Inverse Agonists and Serotonergic Transmission From Recombinant, Human Serotonin (5-HT)1B Receptors to G-Protein Coupling and Function in Corticolimbic Structures in vivo

The concept of inverse agonism, whereby "antagonists" exert actions opposite to those of agonists at constitutively active receptors, has been documented both at receptor-modulated ion channels as well as at G-protein-coupled receptors (GPCR) in recombinant expression systems. However, it remains unclear whether physiologically or therapeutically relevant inverse agonists actions at GPCRs occur in the CNS in vivo. The present overview discusses our recent observations concerning 5-HT1B receptors, and focuses on the relationship between actions at heterologous Chinese hamster ovary (CHO) expression systems compared with native CNS populations of receptors. To this end, we have exploited several novel and selective ligands, notably the inverse agonist and neutral antagonist at 5-HT1B receptors, SB224,289 and S18127, respectively. Like 5-HT itself, the agonist, GR46611, markedly increases the binding of [35S]-GTP gamma S binding to h5-HT1B receptors expressed in CHO cells, while the "antagonist", GR127,935, modestly stimulates binding suggesting partial agonist properties. However, SB224,289 markedly suppresses binding at these sites. S18127, which does not alter [35S]GTP gamma S binding alone, abolishes the actions of both GR46611 and SB224,289. Nevertheless, in quantitative autoradiographical studies, S18127 and SB224,289 cannot be distinguished as concerns modulation of [35S]-GTP gamma S binding at substantia nigra and caudate nucleus-localized 5-HT1B receptors, inasmuch as they each block the action of the 5-HT1B agonist, CP93129, yet fail to modify binding alone.
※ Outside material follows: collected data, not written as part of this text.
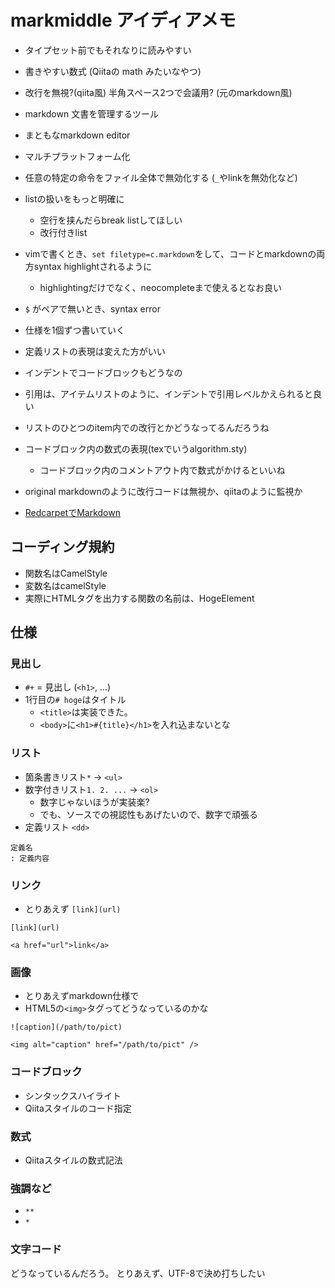 # markmiddle アイディアメモ
* タイプセット前でもそれなりに読みやすい
* 書きやすい数式 (Qiitaの math みたいなやつ)
* 改行を無視?(qiita風) 半角スペース2つで会議用? (元のmarkdown風)
* markdown 文書を管理するツール
* まともなmarkdown editor
* マルチプラットフォーム化
* 任意の特定の命令をファイル全体で無効化する (`_`やlinkを無効化など)
* listの扱いをもっと明確に
    * 空行を挟んだらbreak listしてほしい
    * 改行付きlist
* vimで書くとき、`set filetype=c.markdown`をして、コードとmarkdownの両方syntax highlightされるように
  * highlightingだけでなく、neocompleteまで使えるとなお良い
* `$` がペアで無いとき、syntax error
* 仕様を1個ずつ書いていく
* 定義リストの表現は変えた方がいい
* インデントでコードブロックもどうなの
* 引用は、アイテムリストのように、インデントで引用レベルかえられると良い
* リストのひとつのitem内での改行とかどうなってるんだろうね
* コードブロック内の数式の表現(texでいうalgorithm.sty)
  * コードブロック内のコメントアウト内で数式がかけるといいね
* original markdownのように改行コードは無視か、qiitaのように監視か


* [RedcarpetでMarkdown](http://ja.asciicasts.com/episodes/272-markdown-with-redcarpet)

## コーディング規約
* 関数名はCamelStyle
* 変数名はcamelStyle
* 実際にHTMLタグを出力する関数の名前は、HogeElement

## 仕様
### 見出し
* `#+` = 見出し (`<h1>`, ...)
* 1行目の`# hoge`はタイトル
    + `<title>`は実装できた。
    * `<body>`に`<h1>#{title}</h1>`を入れ込まないとな

### リスト
* 箇条書きリスト`*` -> `<ul>`
* 数字付きリスト`1. 2. ...` -> `<ol>`
    * 数字じゃないほうが実装楽?
    * でも、ソースでの視認性もあげたいので、数字で頑張る
* 定義リスト `<dd>`

```mkd
定義名
: 定義内容
```

### リンク
* とりあえず `[link](url)`

```mm:input
[link](url)
```

```mm:output
<a href="url">link</a>
```

### 画像
+ とりあえずmarkdown仕様で
+ HTML5の`<img>`タグってどうなっているのかな

```mm:input
![caption](/path/to/pict)
```

```mm:output
<img alt="caption" href="/path/to/pict" />
```

### コードブロック
* シンタックスハイライト
* Qiitaスタイルのコード指定

### 数式
* Qiitaスタイルの数式記法

### 強調など
* `**`
* `*`

### 文字コード
どうなっているんだろう。
とりあえず、UTF-8で決め打ちしたい


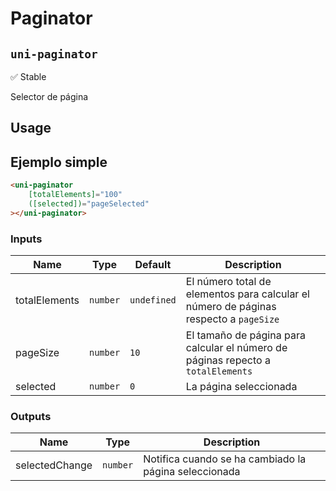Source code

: Paginator
===================
`uni-paginator`
---
:white_check_mark: Stable

Selector de página

## Usage

## Ejemplo simple

```html
<uni-paginator
    [totalElements]="100"
    ([selected])="pageSelected"
></uni-paginator>

```

### Inputs

| Name          | Type     | Default     | Description                                                                           |
| ------------- | -------- | ----------- | ------------------------------------------------------------------------------------- |
| totalElements | `number` | `undefined` | El número total de elementos para calcular el número de páginas respecto a `pageSize` |
| pageSize      | `number` | `10`        | El tamaño de página para calcular el número de páginas repecto a `totalElements`      |
| selected      | `number` | `0`         | La página seleccionada                                                                |

### Outputs

| Name           | Type     | Description                                           |
| -------------- | -------- | ----------------------------------------------------- |
| selectedChange | `number` | Notifica cuando se ha cambiado la página seleccionada |

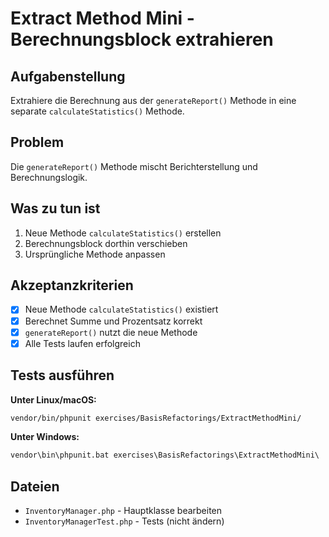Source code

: # Extract Method Mini - Berechnungsblock extrahieren

## Aufgabenstellung
Extrahiere die Berechnung aus der `generateReport()` Methode in eine separate `calculateStatistics()` Methode.

## Problem
Die `generateReport()` Methode mischt Berichterstellung und Berechnungslogik.

## Was zu tun ist
1. Neue Methode `calculateStatistics()` erstellen
2. Berechnungsblock dorthin verschieben  
3. Ursprüngliche Methode anpassen

## Akzeptanzkriterien
- [x] Neue Methode `calculateStatistics()` existiert
- [x] Berechnet Summe und Prozentsatz korrekt
- [x] `generateReport()` nutzt die neue Methode
- [x] Alle Tests laufen erfolgreich

## Tests ausführen

**Unter Linux/macOS:**
```bash
vendor/bin/phpunit exercises/BasisRefactorings/ExtractMethodMini/
```

**Unter Windows:**
```cmd
vendor\bin\phpunit.bat exercises\BasisRefactorings\ExtractMethodMini\
```

## Dateien
- `InventoryManager.php` - Hauptklasse bearbeiten
- `InventoryManagerTest.php` - Tests (nicht ändern)
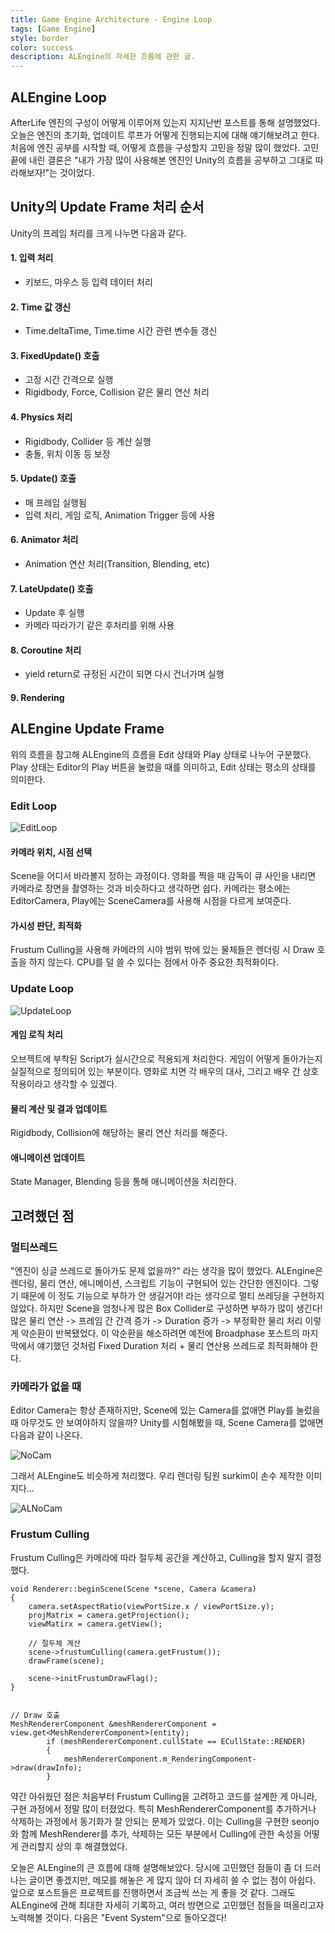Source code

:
 ```yaml
---
title: Game Engine Architecture - Engine Loop
tags: [Game Engine]
style: border
color: success
description: ALEngine의 자세한 흐름에 관한 글.
---
```


## ALEngine Loop
AfterLife 엔진의 구성이 어떻게 이루어져 있는지 지지난번 포스트를 통해 설명했었다. 오늘은 엔진의 초기화, 업데이트 루프가 어떻게 진행되는지에 대해 얘기해보려고 한다. 처음에 엔진 공부를 시작할 때, 어떻게 흐름을 구성할지 고민을 정말 많이 했었다. 고민 끝에 내린 결론은 "내가 가장 많이 사용해본 엔진인 Unity의 흐름을 공부하고 그대로 따라해보자!"는 것이었다. 

## Unity의 Update Frame 처리 순서
Unity의 프레임 처리를 크게 나누면 다음과 같다. 
#### 1. 입력 처리
- 키보드, 마우스 등 입력 데이터 처리

#### 2. Time 값 갱신
- Time.deltaTime, Time.time 시간 관련 변수들 갱신

#### 3. FixedUpdate() 호출
- 고정 시간 간격으로 실행
- Rigidbody, Force, Collision 같은 물리 연산 처리

#### 4. Physics 처리
- Rigidbody, Collider 등 계산 실행
- 충돌, 위치 이동 등 보정

#### 5. Update() 호출
- 매 프레임 실행됨
- 입력 처리, 게임 로직, Animation Trigger 등에 사용

#### 6. Animator 처리
- Animation 연산 처리(Transition, Blending, etc)

#### 7. LateUpdate() 호출
- Update 후 실행
- 카메라 따라가기 같은 후처리를 위해 사용

#### 8. Coroutine 처리
- yield return로 규정된 시간이 되면 다시 건너가며 실행

#### 9. Rendering

## ALEngine Update Frame
위의 흐름을 참고해 ALEngine의 흐름을 Edit 상태와 Play 상태로 나누어 구분했다. Play 상태는 Editor의 Play 버튼을 눌렀을 때를 의미하고, Edit 상태는 평소의 상태를 의미한다.


### Edit Loop
![EditLoop](/assets/OnUpdateEdit.png)

#### 카메라 위치, 시점 선택
Scene을 어디서 바라볼지 정하는 과정이다. 영화를 찍을 때 감독이 큐 사인을 내리면 카메라로 장면을 촬영하는 것과 비슷하다고 생각하면 쉽다. 카메라는 평소에는 EditorCamera, Play에는 SceneCamera를 사용해 시점을 다르게 보여준다.

#### 가시성 판단, 최적화
Frustum Culling을 사용해 카메라의 시야 범위 밖에 있는 물체들은 렌더링 시 Draw 호출을 하지 않는다. CPU를 덜 쓸 수 있다는 점에서 아주 중요한 최적화이다. 


### Update Loop
![UpdateLoop](/assets/OnUpdatePlay.png)

#### 게임 로직 처리
오브젝트에 부착된 Script가 실시간으로 적용되게 처리한다. 게임이 어떻게 돌아가는지 실질적으로 정의되어 있는 부분이다. 영화로 치면 각 배우의 대사, 그리고 배우 간 상호작용이라고 생각할 수 있겠다. 

#### 물리 계산 및 결과 업데이트
Rigidbody, Collision에 해당하는 물리 연산 처리를 해준다.

#### 애니메이션 업데이트
State Manager, Blending 등을 통해 애니메이션을 처리한다.

## 고려했던 점

### 멀티쓰레드
"엔진이 싱글 쓰레드로 돌아가도 문제 없을까?" 라는 생각을 많이 했었다. ALEngine은 렌더링, 물리 연산, 애니메이션, 스크립트 기능이 구현되어 있는 간단한 엔진이다. 그렇기 때문에 이 정도 기능으로 부하가 안 생길거야! 라는 생각으로 멀티 쓰레딩을 구현하지 않았다. 하지만 Scene을 엄청나게 많은 Box Collider로 구성하면 부하가 많이 생긴다! 많은 물리 연산 -> 프레임 간 간격 증가 -> Duration 증가 -> 부정확한 물리 처리 이렇게 악순환이 반복됐었다. 이 악순환을 해소하려면 예전에 Broadphase 포스트의 마지막에서 얘기했던 것처럼 Fixed Duration 처리 + 물리 연산용 쓰레드로 최적화해야 한다.

### 카메라가 없을 때
Editor Camera는 항상 존재하지만, Scene에 있는 Camera를 없애면 Play를 눌렀을 때 아무것도 안 보여야하지 않을까? Unity를 시험해봤을 때, Scene Camera를 없애면 다음과 같이 나온다.

![NoCam](https://europe1.discourse-cdn.com/unity/original/3X/4/c/4c094899eed4fded2a651c1e50a00089b607ec2e.png)

그래서 ALEngine도 비슷하게 처리했다. 우리 렌더링 팀원 surkim이 손수 제작한 이미지다...

![ALNoCam](/assets/nocam.png)

### Frustum Culling
Frustum Culling은 카메라에 따라 절두체 공간을 계산하고, Culling을 할지 말지 결정했다.

```
void Renderer::beginScene(Scene *scene, Camera &camera)
{
	camera.setAspectRatio(viewPortSize.x / viewPortSize.y);
	projMatrix = camera.getProjection();
	viewMatirx = camera.getView();

    // 절두체 계산
	scene->frustumCulling(camera.getFrustum());
	drawFrame(scene);

	scene->initFrustumDrawFlag();
}


// Draw 호출
MeshRendererComponent &meshRendererComponent = view.get<MeshRendererComponent>(entity);
		if (meshRendererComponent.cullState == ECullState::RENDER)
		{
			meshRendererComponent.m_RenderingComponent->draw(drawInfo);
		}

```

약간 아쉬웠던 점은 처음부터 Frustum Culling을 고려하고 코드를 설계한 게 아니라, 구현 과정에서 정말 많이 터졌었다. 특히 MeshRendererComponent를 추가하거나 삭제하는 과정에서 동기화가 잘 안되는 문제가 있었다. 이는 Culling을 구현한 seonjo와 함께 MeshRenderer를 추가, 삭제하는 모든 부분에서 Culling에 관한 속성을 어떻게 관리할지 상의 후 해결했었다. 

오늘은 ALEngine의 큰 흐름에 대해 설명해보았다. 당시에 고민했던 점들이 좀 더 드러나는 글이면 좋겠지만, 메모를 해놓은 게 많지 않아 더 자세히 쓸 수 없는 점이 아쉽다. 앞으로 포스트들은 프로젝트를 진행하면서 조금씩 쓰는 게 좋을 것 같다. 그래도 ALEngine에 관해 최대한 자세히 기록하고, 여러 방면으로 고민했던 점들을 떠올리고자 노력해볼 것이다. 다음은 "Event System"으로 돌아오겠다!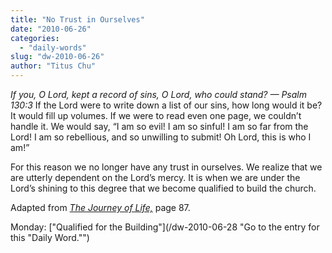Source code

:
 ```yaml
---
title: "No Trust in Ourselves"
date: "2010-06-26"
categories: 
  - "daily-words"
slug: "dw-2010-06-26"
author: "Titus Chu"
---
```


_If you, O Lord, kept a record of sins, O Lord, who could stand? — Psalm 130:3_ If the Lord were to write down a list of our sins, how long would it be? It would fill up volumes. If we were to read even one page, we couldn’t handle it. We would say, “I am so evil! I am so sinful! I am so far from the Lord! I am so rebellious, and so unwilling to submit! Oh Lord, this is who I am!”

For this reason we no longer have any trust in ourselves. We realize that we are utterly dependent on the Lord’s mercy. It is when we are under the Lord’s shining to this degree that we become qualified to build the church.

Adapted from _[The Journey of Life,](/book-journey/ "Go to the listing for this book.")_ page 87.

Monday: ["Qualified for the Building"](/dw-2010-06-28 "Go to the entry for this "Daily Word."")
Further, S18217 and SB224,289, as well as GR127,935, all abolish the inhibitory influence of GR46611 upon dialysis levels of 5-HT in the frontal cortex of freely moving rats without themselves modifying release. Moreover, they all block the hypothermic actions of GR46611 without themselves modifying core temperature. Thus, differences in intrinsic activity of S18127, SB224,289 and GR127,935 seen at cloned, h5-HT1B receptors cannot be detected in vivo. Most notably, no evidence for opposite actions of the inverse agonist, SB224,289, as compared to 5-HT1B agonists is apparent. These data suggest that in vitro observations of inverse agonist actions cannot necessarily be extrapolated to intact systems in vivo.